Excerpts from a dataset
#####

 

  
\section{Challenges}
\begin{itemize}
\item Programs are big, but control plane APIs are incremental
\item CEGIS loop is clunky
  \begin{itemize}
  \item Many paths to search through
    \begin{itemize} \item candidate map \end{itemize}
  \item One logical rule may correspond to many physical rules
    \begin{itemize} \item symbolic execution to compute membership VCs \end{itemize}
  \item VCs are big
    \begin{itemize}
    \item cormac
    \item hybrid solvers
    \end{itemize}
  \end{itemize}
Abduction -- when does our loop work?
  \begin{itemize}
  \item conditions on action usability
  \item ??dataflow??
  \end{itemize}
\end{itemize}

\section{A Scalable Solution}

#####

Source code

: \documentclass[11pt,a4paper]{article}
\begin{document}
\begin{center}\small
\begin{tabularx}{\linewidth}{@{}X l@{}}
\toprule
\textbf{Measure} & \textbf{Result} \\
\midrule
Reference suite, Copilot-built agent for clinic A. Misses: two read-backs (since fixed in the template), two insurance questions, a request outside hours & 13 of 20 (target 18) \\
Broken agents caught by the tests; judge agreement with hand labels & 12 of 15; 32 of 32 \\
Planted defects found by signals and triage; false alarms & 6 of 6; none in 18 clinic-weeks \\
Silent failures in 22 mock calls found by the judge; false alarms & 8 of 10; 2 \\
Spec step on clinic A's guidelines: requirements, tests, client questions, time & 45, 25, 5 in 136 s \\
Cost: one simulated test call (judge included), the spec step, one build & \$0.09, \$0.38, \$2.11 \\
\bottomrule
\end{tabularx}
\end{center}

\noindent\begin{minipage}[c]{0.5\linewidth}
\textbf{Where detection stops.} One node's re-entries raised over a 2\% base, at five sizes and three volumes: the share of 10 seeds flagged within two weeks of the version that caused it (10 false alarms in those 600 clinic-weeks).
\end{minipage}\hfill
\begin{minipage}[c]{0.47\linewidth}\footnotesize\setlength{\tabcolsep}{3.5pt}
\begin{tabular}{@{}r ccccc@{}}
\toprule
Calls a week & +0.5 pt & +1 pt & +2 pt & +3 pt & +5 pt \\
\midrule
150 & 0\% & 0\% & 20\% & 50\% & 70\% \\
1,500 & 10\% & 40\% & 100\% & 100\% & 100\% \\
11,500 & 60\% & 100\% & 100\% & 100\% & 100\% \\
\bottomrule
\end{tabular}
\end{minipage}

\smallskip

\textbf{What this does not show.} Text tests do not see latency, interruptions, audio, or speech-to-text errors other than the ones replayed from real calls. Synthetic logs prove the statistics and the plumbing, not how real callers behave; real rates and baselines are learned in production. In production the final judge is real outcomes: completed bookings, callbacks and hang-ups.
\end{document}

#####

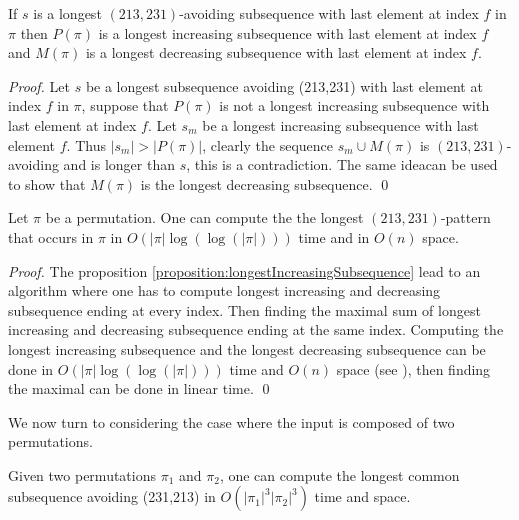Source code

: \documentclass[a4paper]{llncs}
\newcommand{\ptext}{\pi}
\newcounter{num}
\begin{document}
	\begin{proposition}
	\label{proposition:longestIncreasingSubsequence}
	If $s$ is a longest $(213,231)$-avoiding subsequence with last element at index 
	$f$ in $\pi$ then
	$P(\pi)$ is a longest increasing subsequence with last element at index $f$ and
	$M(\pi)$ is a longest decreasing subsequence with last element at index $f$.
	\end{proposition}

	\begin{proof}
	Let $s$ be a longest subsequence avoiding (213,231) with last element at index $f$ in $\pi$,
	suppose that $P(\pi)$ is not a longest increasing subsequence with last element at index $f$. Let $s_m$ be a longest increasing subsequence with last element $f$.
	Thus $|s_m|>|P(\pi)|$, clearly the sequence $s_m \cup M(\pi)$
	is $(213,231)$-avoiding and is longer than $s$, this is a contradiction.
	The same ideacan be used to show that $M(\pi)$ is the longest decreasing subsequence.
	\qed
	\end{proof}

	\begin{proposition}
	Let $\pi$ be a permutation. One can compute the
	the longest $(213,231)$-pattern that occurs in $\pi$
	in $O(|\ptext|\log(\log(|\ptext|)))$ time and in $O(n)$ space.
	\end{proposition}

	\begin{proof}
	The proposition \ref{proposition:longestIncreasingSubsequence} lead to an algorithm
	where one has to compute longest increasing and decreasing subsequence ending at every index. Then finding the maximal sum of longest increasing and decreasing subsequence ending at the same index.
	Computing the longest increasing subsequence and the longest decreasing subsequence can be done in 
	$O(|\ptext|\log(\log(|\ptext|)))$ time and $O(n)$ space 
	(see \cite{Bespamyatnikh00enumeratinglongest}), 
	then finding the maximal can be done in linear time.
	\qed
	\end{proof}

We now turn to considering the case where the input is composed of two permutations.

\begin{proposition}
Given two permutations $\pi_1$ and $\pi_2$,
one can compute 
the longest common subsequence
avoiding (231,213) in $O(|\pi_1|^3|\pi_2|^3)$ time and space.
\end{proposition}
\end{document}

#####

Please copy the lines in the records above between the one holding "Let $s$ be a" and the one holding "the longest $(213,231)$-pattern", inclusive, exactly and with no other line.

### [Output of the task]
	Let $s$ be a longest subsequence avoiding (213,231) with last element at index $f$ in $\pi$,
	suppose that $P(\pi)$ is not a longest increasing subsequence with last element at index $f$. Let $s_m$ be a longest increasing subsequence with last element $f$.
	Thus $|s_m|>|P(\pi)|$, clearly the sequence $s_m \cup M(\pi)$
	is $(213,231)$-avoiding and is longer than $s$, this is a contradiction.
	The same ideacan be used to show that $M(\pi)$ is the longest decreasing subsequence.
	\qed
	\end{proof}

	\begin{proposition}
	Let $\pi$ be a permutation. One can compute the
	the longest $(213,231)$-pattern that occurs in $\pi$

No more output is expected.